We have allowed ourselves to become typecast as writers of a kind of fiction, by agreeing that horror is a marketing category—and a genre.
In this quote, he does, at least, indicate that a marketing category is different from a genre, though he hasn’t admitted that horror—the literature he thinks writers should educate the people about—is a genre. How can we educate readers about a non-category, about something that isn’t there, a body of work so spectral it can’t be categorized?

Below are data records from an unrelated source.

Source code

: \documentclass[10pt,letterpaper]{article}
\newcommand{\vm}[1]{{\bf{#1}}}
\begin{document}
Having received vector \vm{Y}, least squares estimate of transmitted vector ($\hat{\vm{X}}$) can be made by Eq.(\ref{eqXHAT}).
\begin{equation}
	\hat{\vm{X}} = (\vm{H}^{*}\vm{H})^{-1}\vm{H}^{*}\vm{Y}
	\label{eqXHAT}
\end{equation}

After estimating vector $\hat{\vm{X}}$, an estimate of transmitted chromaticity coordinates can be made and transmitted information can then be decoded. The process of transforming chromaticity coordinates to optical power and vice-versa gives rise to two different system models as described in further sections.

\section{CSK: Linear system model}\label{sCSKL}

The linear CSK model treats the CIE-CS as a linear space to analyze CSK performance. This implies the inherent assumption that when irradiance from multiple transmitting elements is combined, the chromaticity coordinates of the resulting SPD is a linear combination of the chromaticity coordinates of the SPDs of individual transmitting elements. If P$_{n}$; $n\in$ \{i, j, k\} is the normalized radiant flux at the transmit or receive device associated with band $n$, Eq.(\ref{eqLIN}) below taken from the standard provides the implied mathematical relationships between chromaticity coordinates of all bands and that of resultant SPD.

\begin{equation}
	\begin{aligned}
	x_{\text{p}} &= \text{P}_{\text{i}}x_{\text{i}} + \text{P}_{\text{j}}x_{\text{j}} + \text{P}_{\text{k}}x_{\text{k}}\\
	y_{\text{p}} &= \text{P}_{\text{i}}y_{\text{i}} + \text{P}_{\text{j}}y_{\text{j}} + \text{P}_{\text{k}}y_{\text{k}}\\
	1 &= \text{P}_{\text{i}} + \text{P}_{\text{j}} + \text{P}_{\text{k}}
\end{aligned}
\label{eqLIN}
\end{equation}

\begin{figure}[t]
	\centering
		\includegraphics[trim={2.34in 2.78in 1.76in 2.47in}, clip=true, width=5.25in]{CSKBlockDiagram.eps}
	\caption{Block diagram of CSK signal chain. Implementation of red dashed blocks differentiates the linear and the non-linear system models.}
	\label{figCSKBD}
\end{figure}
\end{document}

Bad writers rarely know they’re bad, or, if they do, they can’t admit it. Even good writers don’t always know—or aren’t able to admit—when they have written derivative, uninspired work. So I can’t blame writers for all the bad horror fiction that gets published. I can blame the filtration system that’s meant to keep bad writing out of circulation: editors, publishers and readers.
Readers, in the end, must bear the brunt of the blame for the success of bad horror. The few of us who still do read must learn to really read, not merely to consume stories. So many readers ask not to be challenged. They have no wish to do the work that good literature requires. They may pat themselves on the back for turning off the television and reading, but, frankly, they might as well turn their televisions back on. So long as most readers consume rather than discern, publishers will provide them with their slop, and editors will be pressured into channeling more slop up to the publishers. Why bother to publish a good book if readers won’t read it?
The horror genre includes both bad and good fiction. Those readers with the patience to identify good horror can serve the genre by directing others to that good work.